Sunday, 13 December 2009
Alpine conditions on the tops today
More bad news:- at least FIVE more rescues in Glen Coe today. The mountains have been crawling with climbers, literally queueing up at the foot of the routes, so sadly the risk of accidents happening increases. More details about the fatal accident yesterday may be found in this article.
Today I decided to go and have a look at the North-East Face of Bidean nam Bian. This huge snow face, riven by shallow gullies and narrow buttresses, overlooks the Lost Valley and is completely undocumented. Any ascent of this face is a true expression of mountaineering: on-sight, making route finding decisions on the fly, no guidance whatsoever from an outside source.
In order to get there, I climbed into Coire nan Lochan and ascended Forked Gully. Every single other route (that was in condition) in the coire was literally swarming with climbers, with five teams either on or queueing at the bottom of Dorsal Arete alone! Conditions are precisely the same as yesterday, although I encountered a little more crusty snow in Forked Gully than we had in Boomerang. In the slightly leaner conditions, the climb was entertaining, with a good middle section of frozen turf.

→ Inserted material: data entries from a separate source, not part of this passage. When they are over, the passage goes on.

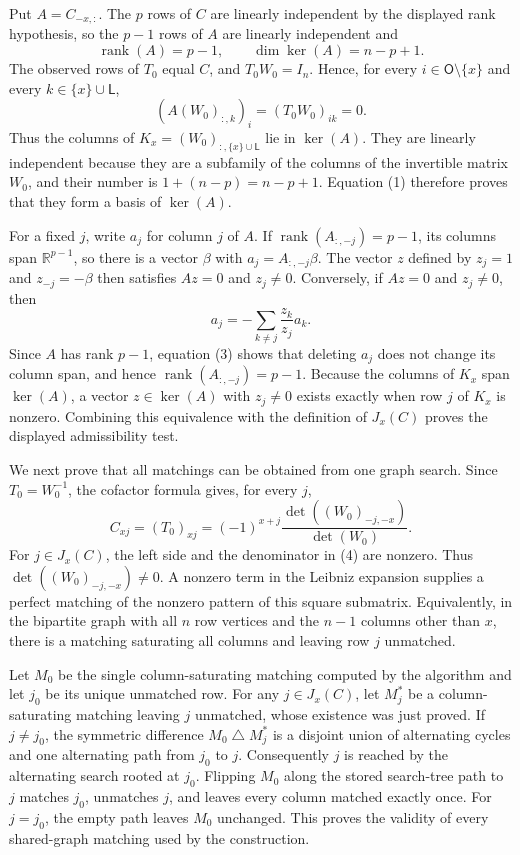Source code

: Put \(A=C_{-x,:}\). The \(p\) rows of \(C\) are linearly independent by the displayed rank hypothesis, so the \(p-1\) rows of \(A\) are linearly independent and
\[
 \operatorname{rank}(A)=p-1,
 \qquad
 \dim\ker(A)=n-p+1. \tag{1}
\]
The observed rows of \(T_0\) equal \(C\), and \(T_0W_0=I_n\). Hence, for every \(i\in\mathsf O\setminus\{x\}\) and every \(k\in\{x\}\cup\mathsf L\),
\[
 (A(W_0)_{:,k})_i=(T_0W_0)_{ik}=0. \tag{2}
\]
Thus the columns of \(K_x=(W_0)_{:,\{x\}\cup\mathsf L}\) lie in \(\ker(A)\). They are linearly independent because they are a subfamily of the columns of the invertible matrix \(W_0\), and their number is \(1+(n-p)=n-p+1\). Equation (1) therefore proves that they form a basis of \(\ker(A)\).

For a fixed \(j\), write \(a_j\) for column \(j\) of \(A\). If \(\operatorname{rank}(A_{:,-j})=p-1\), its columns span \(\mathbb R^{p-1}\), so there is a vector \(\beta\) with \(a_j=A_{:,-j}\beta\). The vector \(z\) defined by \(z_j=1\) and \(z_{-j}=-\beta\) then satisfies \(Az=0\) and \(z_j\ne0\). Conversely, if \(Az=0\) and \(z_j\ne0\), then
\[
 a_j=-\sum_{k\ne j}\frac{z_k}{z_j}a_k. \tag{3}
\]
Since \(A\) has rank \(p-1\), equation (3) shows that deleting \(a_j\) does not change its column span, and hence \(\operatorname{rank}(A_{:,-j})=p-1\). Because the columns of \(K_x\) span \(\ker(A)\), a vector \(z\in\ker(A)\) with \(z_j\ne0\) exists exactly when row \(j\) of \(K_x\) is nonzero. Combining this equivalence with the definition of \(J_x(C)\) proves the displayed admissibility test.

We next prove that all matchings can be obtained from one graph search. Since \(T_0=W_0^{-1}\), the cofactor formula gives, for every \(j\),
\[
 C_{xj}=(T_0)_{xj}
 =(-1)^{x+j}\frac{\det((W_0)_{-j,-x})}{\det(W_0)}. \tag{4}
\]
For \(j\in J_x(C)\), the left side and the denominator in (4) are nonzero. Thus \(\det((W_0)_{-j,-x})\ne0\). A nonzero term in the Leibniz expansion supplies a perfect matching of the nonzero pattern of this square submatrix. Equivalently, in the bipartite graph with all \(n\) row vertices and the \(n-1\) columns other than \(x\), there is a matching saturating all columns and leaving row \(j\) unmatched.

Let \(M_0\) be the single column-saturating matching computed by the algorithm and let \(j_0\) be its unique unmatched row. For any \(j\in J_x(C)\), let \(M_j^*\) be a column-saturating matching leaving \(j\) unmatched, whose existence was just proved. If \(j\ne j_0\), the symmetric difference \(M_0\mathbin\triangle M_j^*\) is a disjoint union of alternating cycles and one alternating path from \(j_0\) to \(j\). Consequently \(j\) is reached by the alternating search rooted at \(j_0\). Flipping \(M_0\) along the stored search-tree path to \(j\) matches \(j_0\), unmatches \(j\), and leaves every column matched exactly once. For \(j=j_0\), the empty path leaves \(M_0\) unchanged. This proves the validity of every shared-graph matching used by the construction.

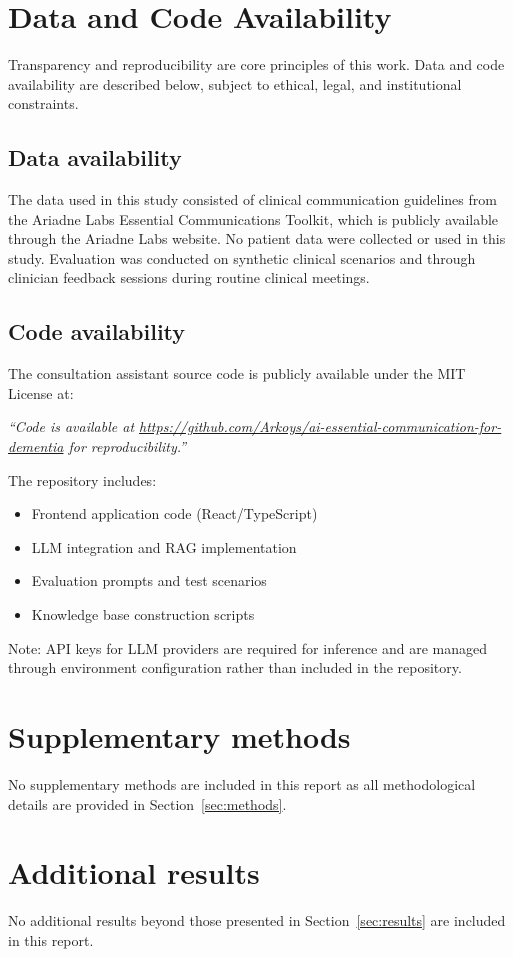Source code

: \section*{Data and Code Availability}

Transparency and reproducibility are core principles of this work.
Data and code availability are described below,
subject to ethical, legal, and institutional constraints.

\subsection*{Data availability}

The data used in this study consisted of clinical communication guidelines from the Ariadne Labs Essential Communications Toolkit, which is publicly available through the Ariadne Labs website. No patient data were collected or used in this study. Evaluation was conducted on synthetic clinical scenarios and through clinician feedback sessions during routine clinical meetings.

\subsection*{Code availability}

The consultation assistant source code is publicly available under the MIT License at:

\textit{``Code is available at \url{https://github.com/Arkoys/ai-essential-communication-for-dementia} for reproducibility.''}

The repository includes:
\begin{itemize}
    \item Frontend application code (React/TypeScript)
    \item LLM integration and RAG implementation
    \item Evaluation prompts and test scenarios
    \item Knowledge base construction scripts
\end{itemize}

Note: API keys for LLM providers are required for inference and are managed through environment configuration rather than included in the repository.

\section{Supplementary methods}

No supplementary methods are included in this report as all methodological details are provided in Section~\ref{sec:methods}.

\section{Additional results}

No additional results beyond those presented in Section~\ref{sec:results} are included in this report.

Most of the easy gullies will now be stepped-out, particularly Broad Gully and (I suspect) NC Gully. This will correspondingly make them easier--until the weather changes.
I topped out to see the major ridge lines also swarming with mountaineers of all descriptions. Hearteningly, unlike the group I had met in the coire bowl, everyone I saw actually on the tops today was equipped with crampons and ice axe--both of which are absolutely required in the conditions for everyone venturing above approx. 800m. As I climbed the ridge to the summit, a rescue helicopter flew overhead and then proceeded to practically land on top of me, hovering only a few metres above my head! It buzzed off, only to land on the West Peak of Bidean, where I believe it assisted in the airlifting of a person (that is my interpretation of what I saw occurring, at least).

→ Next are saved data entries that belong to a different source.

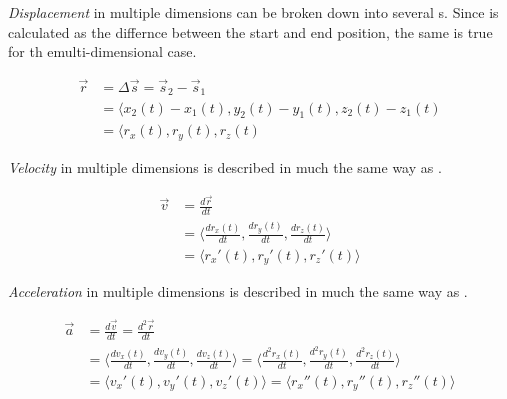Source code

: \begin{definition} \label{Multi-D Displacement}
  \emph{Displacement} in multiple dimensions can be broken down into several s.
  Since  is calculated as the differnce between the start and end position, the same is true for th emulti-dimensional case.

  \begin{equation} \label{eq:Multi-D Displacement}
    \begin{aligned}
      \vec{r} &= \Delta \vec{s} = \vec{s}_{2} - \vec{s}_{1} \\
      &= \langle x_{2}(t)-x_{1}(t), y_{2}(t)-y_{1}(t), z_{2}(t)-z_{1}(t) \\
      &= \langle r_{x}(t), r_{y}(t), r_{z}(t)
    \end{aligned}
  \end{equation}
\end{definition}

\begin{definition} \label{Multi-D Velocity}
  \emph{Velocity} in multiple dimensions is described in much the same way as .

  \begin{equation} \label{eq:Multi-D Velocity}
    \begin{aligned}
      \vec{v} &= \frac{d \vec{r}}{dt} \\
      &= \biggl \langle \frac{d r_{x}(t)}{dt}, \frac{d r_{y}(t)}{dt}, \frac{d r_{z}(t)}{dt} \biggr \rangle \\
      &= \bigl \langle r_{x}'(t), r_{y}'(t), r_{z}'(t) \bigr \rangle
    \end{aligned}
  \end{equation}
\end{definition}

\begin{definition} \label{Multi-D Acceleration}
  \emph{Acceleration} in multiple dimensions is described in much the same way as .

  \begin{equation} \label{eq:Multi-D Acceleration}
    \begin{aligned}
      \vec{a} &= \frac{d \vec{v}}{dt} = \frac{d^{2} \vec{r}}{dt} \\
      &= \biggl \langle \frac{d v_{x}(t)}{dt}, \frac{d v_{y}(t)}{dt}, \frac{d v_{z}(t)}{dt} \biggr \rangle = \biggl \langle \frac{d^{2} r_{x}(t)}{dt}, \frac{d^{2} r_{y}(t)}{dt}, \frac{d^{2} r_{z}(t)}{dt} \biggr \rangle \\
      &= \bigl \langle v_{x}'(t), v_{y}'(t), v_{z}'(t) \bigr \rangle = \bigl \langle r_{x}''(t), r_{y}''(t), r_{z}''(t) \bigr \rangle
    \end{aligned}
  \end{equation}
\end{definition}

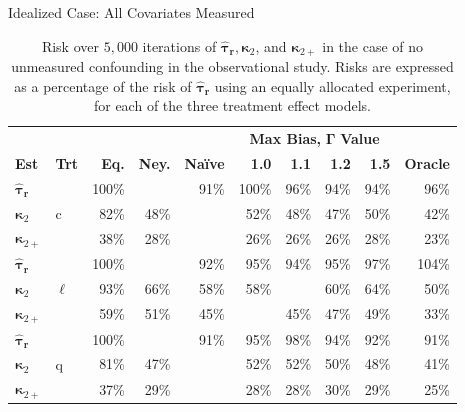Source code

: \documentclass[usenames,dvipsnames]{beamer}
\newcommand{\taur}{\boldsymbol{\hat \tau_r}}
\newcommand{\bskap}{\boldsymbol{ \kappa}}
\theoremstyle{definition} %
\begin{document}
\begin{frame}{Idealized Case: All Covariates Measured} 
\small

\begin{table}[h]
\centering
\begin{tabular}{ll|rrr|rrrr|r}
\toprule
 & & & & &  \multicolumn{4}{c|}{\textbf{Max Bias, }$\boldsymbol \Gamma$ \textbf{Value} } &  \\ 
\textbf{Est}  & \textbf{Trt}    & \textbf{Eq.} & \textbf{Ney.} & \textbf{Naïve} & \textbf{1.0} & \textbf{1.1} & \textbf{1.2} & \textbf{1.5} & \textbf{Oracle} \\ \midrule
$\taur$   & \multirow{3}{*}{c} & 100\% & \textbf{\color{ForestGreen}{87\%}} & 91\% & 100\% & 96\% & 94\% & 94\% & 96\% \\
$\bskap_2$      &  & 82\% & 48\% & \textbf{\color{ForestGreen}{44\%}} & 52\% & 48\% & 47\% & 50\% & 42\% \\
$\bskap_{2+}$ & &38\% & 28\% & \textbf{\color{ForestGreen}{26\%}} & 26\% & 26\% & 26\% & 28\% & 23\% \\ \midrule
$\taur$   &  \multirow{3}{*}{$\ell$} & 100\% & \textbf{\color{ForestGreen}{89\%}} & 92\% & 95\% & 94\% & 95\% & 97\% & 104\% \\
$\bskap_2$      &  & 93\% & 66\% & 58\% & 58\% & \textbf{\color{ForestGreen}{57\%}} & 60\% & 64\% & 50\% \\
$\bskap_{2+}$ & & 59\% & 51\% & 45\% & \textbf{\color{ForestGreen}{43\%}} & 45\% & 47\% & 49\% & 33\% \\ \midrule				
$\taur$   & \multirow{3}{*}{q} & 100\% & \textbf{\color{ForestGreen}{86\%}} & 91\% & 95\% & 98\% & 94\% & 92\% & 91\% \\
$\bskap_{2}$  & &81\% & 47\% & \textbf{\color{ForestGreen}{45\%}} & 52\% & 52\% & 50\% & 48\% & 41\% \\
$\bskap_{2+}$ & & 37\% & 29\% & \textbf{\color{ForestGreen}{27\%}} & 28\% & 28\% & 30\% & 29\% & 25\% \\ \bottomrule
 \end{tabular} 
\caption{\label{tab:idealized} Risk over $5,000$ iterations of $\taur, \bskap_2$, and $\bskap_{2+}$ in the case of no unmeasured confounding in the observational study. Risks are expressed as a percentage of the risk of $\taur$ using an equally allocated experiment, for each of the three treatment effect models.}
\end{table}\end{frame}
\end{document}
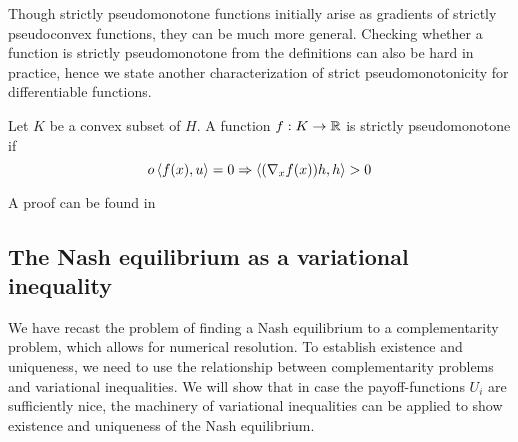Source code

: Though strictly pseudomonotone functions initially arise as gradients of strictly pseudoconvex functions, they can be much more general. Checking whether a function is strictly pseudomonotone from the definitions can also be hard in practice, hence we state another characterization of strict pseudomonotonicity for differentiable functions.
  \begin{lemma}
  \label{lem:strict_pm}
  Let $K$ be a convex subset of $H$. A function $f: K \to \mathbb{R}$ is strictly pseudomonotone if
  \begin{equation}o
    \left \langle f(x),u \right \rangle = 0 \Rightarrow \left \langle (\nabla_x f(x))h,h \right \rangle > 0
  \end{equation}
\end{lemma}
A proof can be found in \citep[Proposition 2.8, p.96]{hadjisavvas2006handbook}


\subsection{The Nash equilibrium as a variational inequality}
We have recast the problem of finding a Nash equilibrium to a complementarity problem, which allows for numerical resolution. To establish existence and uniqueness, we need to use the relationship between complementarity problems and variational inequalities. We will show that in case the payoff-functions $U_i $ are sufficiently nice, the machinery of variational inequalities can be applied to show existence and uniqueness of the Nash equilibrium.

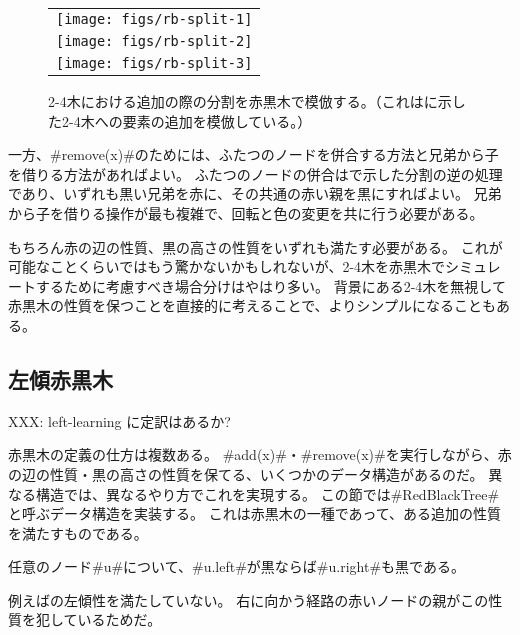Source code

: \begin{figure}
  \begin{center}
   \begin{tabular}{c}
     \texttt{[image: figs/rb-split-1]} \\
     \texttt{[image: figs/rb-split-2]} \\
     \texttt{[image: figs/rb-split-3]} \\
   \end{tabular}
  \end{center}
  \caption{2-4木における追加の際の分割を赤黒木で模倣する。（これはに示した2-4木への要素の追加を模倣している。）}
\end{figure}

一方、#remove(x)#のためには、ふたつのノードを併合する方法と兄弟から子を借りる方法があればよい。
ふたつのノードの併合はで示した分割の逆の処理であり、いずれも黒い兄弟を赤に、その共通の赤い親を黒にすればよい。
兄弟から子を借りる操作が最も複雑で、回転と色の変更を共に行う必要がある。

もちろん赤の辺の性質、黒の高さの性質をいずれも満たす必要がある。
これが可能なことくらいではもう驚かないかもしれないが、2-4木を赤黒木でシミュレートするために考慮すべき場合分けはやはり多い。
背景にある2-4木を無視して赤黒木の性質を保つことを直接的に考えることで、よりシンプルになることもある。

\subsection{左傾赤黒木}
XXX: left-learning に定訳はあるか? %

%
%
赤黒木の定義の仕方は複数ある。
#add(x)#・#remove(x)#を実行しながら、赤の辺の性質・黒の高さの性質を保てる、いくつかのデータ構造があるのだ。
異なる構造では、異なるやり方でこれを実現する。
この節では#RedBlackTree#と呼ぶデータ構造を実装する。
%
これは赤黒木の一種であって、ある追加の性質を満たすものである。
\begin{prp}[左傾性]
  任意のノード#u#について、#u.left#が黒ならば#u.right#も黒である。
\end{prp}
例えばの左傾性を満たしていない。
右に向かう経路の赤いノードの親がこの性質を犯しているためだ。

From Stob Coire nan Lochan, I took the opportunity to scan the NE Face of Bidean for possible lines. The lower Face is vague, with difficult route-finding, while the upper Face is divided clearly into gullies. I decided to aim for the most prominent one, and with that goal dropped down into the Lost Valley. The cornice on the Lost Valley side of the ridge has been breached at the col, and the descent is stepped-out, making it much less hazardous than it often is.
I started climbing. This route is long! It had a genuine Alpine ambiance, that feeling of being an insignificant speck in the centre of a vast face of ice. Below was a huge yawning drop into the Lost Valley, and above, nearly a thousand feet of ice left to climb. The route was not overly difficult, at a Grade II standard, but it is serious. Ice rains down the face from mountaineers crossing the ridge far above. The ice is glazed from the heat of the morning sun, now frozen hard once again. It is difficult to navigate on the face and easy to get lost and find yourself in impossible terrain. All said, exactly the sort of climb I enjoy the most.

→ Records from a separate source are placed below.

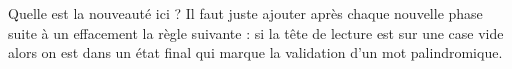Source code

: \begin{multicols}{2}

\emptybox\emptybox%
	\emptybox\emptybox{}\emptybox\emptybox%
\emptybox\emptybox

\phantom{%
	\emptybox\emptybox\emptybox\emptybox}%
	\head


\medskip %

\emptybox\emptybox%
	\emptybox\emptybox{}\emptybox\emptybox%
\emptybox\emptybox

\phantom{%
	\emptybox\emptybox%
	\emptybox\emptybox\emptybox\emptybox}%
	\head
	

\medskip

\emptybox\emptybox%
	\emptybox\emptybox\emptybox{}\emptybox\emptybox\emptybox%
\emptybox\emptybox

\phantom{%
	\emptybox\emptybox\emptybox\emptybox\emptybox}%
	\head
	

\vfill\null
\columnbreak



\emptybox\emptybox%
	\emptybox\emptybox\emptybox{}\emptybox\emptybox\emptybox%
\emptybox\emptybox

\phantom{%
	\emptybox\emptybox%
	\emptybox\emptybox\emptybox}%
	\head
	

\medskip

\emptybox\emptybox%
	\emptybox\emptybox\emptybox\emptybox\emptybox\emptybox\emptybox%
\emptybox\emptybox

\phantom{%
	\emptybox\emptybox\emptybox\emptybox\emptybox}%
	\head

\vfill\null
\end{multicols}


\vspace{-1em}

Quelle est la nouveauté ici ? Il faut juste ajouter après chaque nouvelle phase suite à un effacement la règle suivante : si la tête de lecture est sur une case vide alors on est dans un état final qui marque la validation d'un mot palindromique.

The view from the summit of Bidean was exceptionally clear, with zero atmospheric haze. I stayed there for a charmed hour, simply surveying the promised land and remembering all of the places I have been over the past four years. I could see the peak of almost every mountain I have ever climbed in Scotland; I could trace the long-distance walk I conducted in June 2008 when I walked from Etive to Orchy over the mountains; I could see the Slab Route on distant Beinn Trilleachan glittering under a pane of ice. Over on Ardgour, the Pinnacle Ridge of Garbh Bheinn caught the sunlight for an instant as the Alpenglow intensified. Closer to home, the Mantrap on the North-East Buttress of Ben Nevis was visible--or so I imagined--as a hard speck of light close to the top of that steep climb.
With the knowledge of a long and hard descent ahead of me, down the ice-glazed rocks of Coire nam Bheithach, I reluctantly left that cathedral of mountaineering and descended once more into darkness and cold of the coire to the north.
Tomorrow we are going to Ben Nevis to climb one of the gullies there, and after that I think I deserve a rest day!